Politikindonesia - Larangan perempuan mengangkang atau duduk seperti pria di atas sepeda motor yang diterapkan oleh Pemerintah Kota (Pemkot) Lhokseumawe, Banda Aceh menuai kontroversi. Banyak yang tidak setuju dengan raperda tersebut karena dianggap tidak bijak dan tidak mempunyai tujuan yang jelas.
Salah satu yang tidak setuju adalah anggota Komisi III Dewan Perwakilan Rakyat (DPR), Eva Kusuma Sundari. Politikus Partai Demokrasi Indonesia Perjuangan (PDIP) ini merasa perda tersebut tidak bijak dan mengabaikan keselamatan perempuan saat mengendarai sepeda motor. “Peraturan itu tidak bijak karena mengabaikan keselamatan para wanita saat berkendara di jalanan," kata Eva kepada politikindonesia.com di Gedung DPR, Jakarta, Senin (07/01).
Perda yang diterbitkan Pemkot Lhokseumawe itu dalam pandangannya sangat diskiriminatif serta tidak masuk akal. “Peraturan tersebut tidak dapat dikategorikan sebagai kebijakan publik. Karena seharusnya kebijakan publik itu membuat warga menjadi nyaman dan aman, bukan malah sebaliknya merasa resah dan tidak nyaman," ujar dia.
Kepada Elva Setyaningrum, Eva mengemukakan pandangannya serta berharap Pemkot Lhokseumawe mengkaji kembali aturan itu. Berikut hasil wawancaranya.
Bagaimana pendapat Anda tentang larangan ‘mengangkang’ pada Perda Pemkot Lhokseumawe itu?
Saya sangat sedih sekaligus kecewa atas dicetuskannya larangan tersebut. Saya menilai peraturan tersebut tidak masuk akal dan tak bijaksana. Aturan itu mengabaikan keselamatan para wanita saat berkendara di jalanan. Sebenarnya, dengan duduk mengangkang saat dibonceng, maka keadaan motor dan penumpangnya menjadi lebih stabil dibandingkan jika wanita harus duduk menyamping saat dibonceng.

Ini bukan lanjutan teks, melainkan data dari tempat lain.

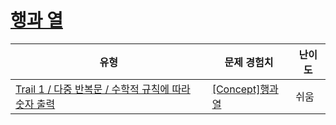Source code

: # [행과 열](https://www.codetree.ai/trails/complete/curated-cards/intro-row-column)

|유형|문제 경험치|난이도|
|---|---|---|
|[Trail 1 / 다중 반복문 / 수학적 규칙에 따라 숫자 출력](https://www.codetree.ai/trail-info/novice-low/)|[[Concept]행과 열](https://www.codetree.ai/trails/complete/curated-cards/intro-row-column/)|쉬움|

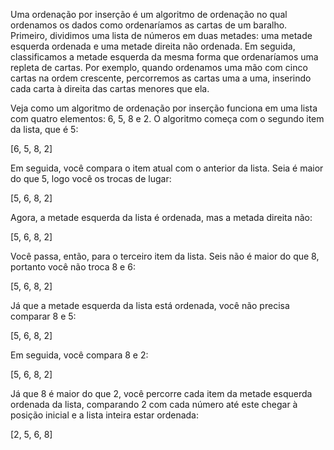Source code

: Uma ordenação por inserção é um algoritmo de ordenação no qual ordenamos os dados como ordenaríamos as cartas de um baralho. Primeiro, dividimos uma lista de números em duas metades: uma metade esquerda ordenada e uma metade direita não ordenada. Em seguida, classificamos a metade esquerda da mesma forma que ordenaríamos uma repleta de cartas. Por exemplo, quando ordenamos
uma mão com cinco cartas na ordem crescente, percorremos as cartas uma a uma, inserindo cada carta à direita das cartas menores que ela.

Veja como um algoritmo de ordenação por inserção funciona em uma lista com quatro elementos: 6, 5, 8 e 2. O algoritmo começa com o segundo item da lista, que é 5:

[6, 5, 8, 2]

Em seguida, você compara o item atual com o anterior da lista. Seia é maior do que 5, logo você os trocas de lugar:

[5, 6, 8, 2]

Agora, a metade esquerda da lista é ordenada, mas a metada direita não:

[5, 6, 8, 2]

Você passa, então, para o terceiro item da lista. Seis não é maior do que 8, portanto você não troca 8 e 6:

[5, 6, 8, 2]

Já que a metade esquerda da lista está ordenada, você não precisa comparar 8 e 5:

[5, 6, 8, 2]

Em seguida, você compara 8 e 2:

[5, 6, 8, 2]

Já que 8 é maior do que 2, você percorre cada item da metade esquerda ordenada da lista, comparando 2 com cada número até este chegar à posição inicial e a lista inteira estar ordenada:

[2, 5, 6, 8]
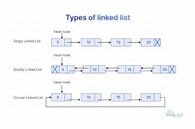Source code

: ![image alt](https://github.com/KC-DEEPAK/LINKED-LISTS_IN_C_DSA/blob/27cbf4326aa288881ac337f12bed342eba967528/download%20(1).jpeg)
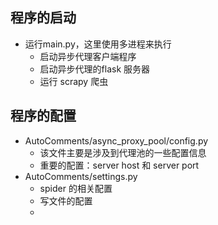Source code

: ## 程序的启动
- 运行main.py，这里使用多进程来执行
    - 启动异步代理客户端程序
    - 启动异步代理的flask 服务器
    - 运行 scrapy 爬虫


## 程序的配置
- AutoComments/async_proxy_pool/config.py
    - 该文件主要是涉及到代理池的一些配置信息
    - 重要的配置：server host 和 server port
- AutoComments/settings.py
    - spider 的相关配置
    - 写文件的配置
    -

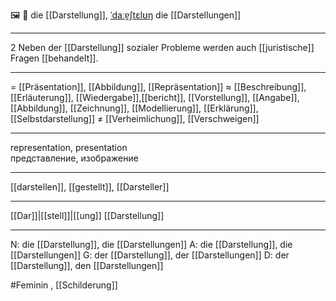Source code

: 🖼️ 🔴 die [[Darstellung]], [ˈdaːɐ̯ʃtɛlʊŋ](https://youglish.com/pronounce/Darstellung/german)
die [[Darstellungen]]

---
2 Neben der [[Darstellung]] sozialer Probleme werden auch [[juristische]] Fragen [[behandelt]].  

---
= [[Präsentation]], [[Abbildung]], [[Repräsentation]]
≈ [[Beschreibung]], [[Erläuterung]], [[Wiedergabe]],[[bericht]], [[Vorstellung]], [[Angabe]], [[Abbildung]], [[Zeichnung]], [[Modellierung]], [[Erklärung]], [[Selbstdarstellung]]
≠ [[Verheimlichung]], [[Verschweigen]]

---
representation, presentation  
представление, изображение

---
[[darstellen]], [[gestellt]], [[Darsteller]]

---
[[Dar]]|[[stell]]|[[ung]]
[[Darstellung]]


---
N: die [[Darstellung]], die [[Darstellungen]]
A: die [[Darstellung]], die [[Darstellungen]]
G: der [[Darstellung]], der [[Darstellungen]]
D: der [[Darstellung]], den [[Darstellungen]]

#Feminin , [[Schilderung]]
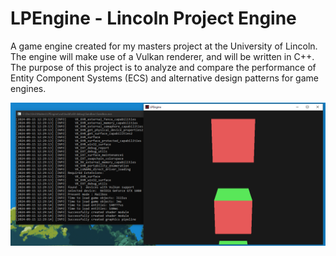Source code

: # LPEngine - Lincoln Project Engine

A game engine created for my masters project at the University of Lincoln.
The engine will make use of a Vulkan renderer, and will be written in C++.
The purpose of this project is to analyze and compare the performance of Entity Component Systems (ECS)
and alternative design patterns for game engines.

![Engine render screenshot](LPEngine.PNG)
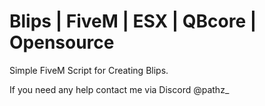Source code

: # Blips | FiveM | ESX | QBcore | Opensource

Simple FiveM Script for Creating Blips. 

If you need any help contact me via Discord @pathz_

Jadi kita lihat saja, apakah peraturan ini akan berlangsung efektif atau justru sebaliknya.
Kenapa Anda menilai peraturan tersebut tidak masuk akal?
Ya, memang tidak masuk akal. Di negara Islam lainnya seperti di Malaysia, kaum perempuannya justru diwajibkan duduk mengangkang saat dibonceng di atas motor. Karena alasannya adalah aspek keseimbangan dan keamanan lalu lintas. Itu di Malaysia yang negaranya sudah pakai hukum Islam. Karena, kebijakan di Malaysia itu, justru lebih mempertimbangkan rasa aman dan nyaman berkendara. Kebijakan di Lhokseumawe seharusnya membuat aman, tidak meresahkan. Kebijakan kok malah meresahkan dan merepotkan perempuan.
Apa alasan Anda tidak menyetujui peraturan tersebut?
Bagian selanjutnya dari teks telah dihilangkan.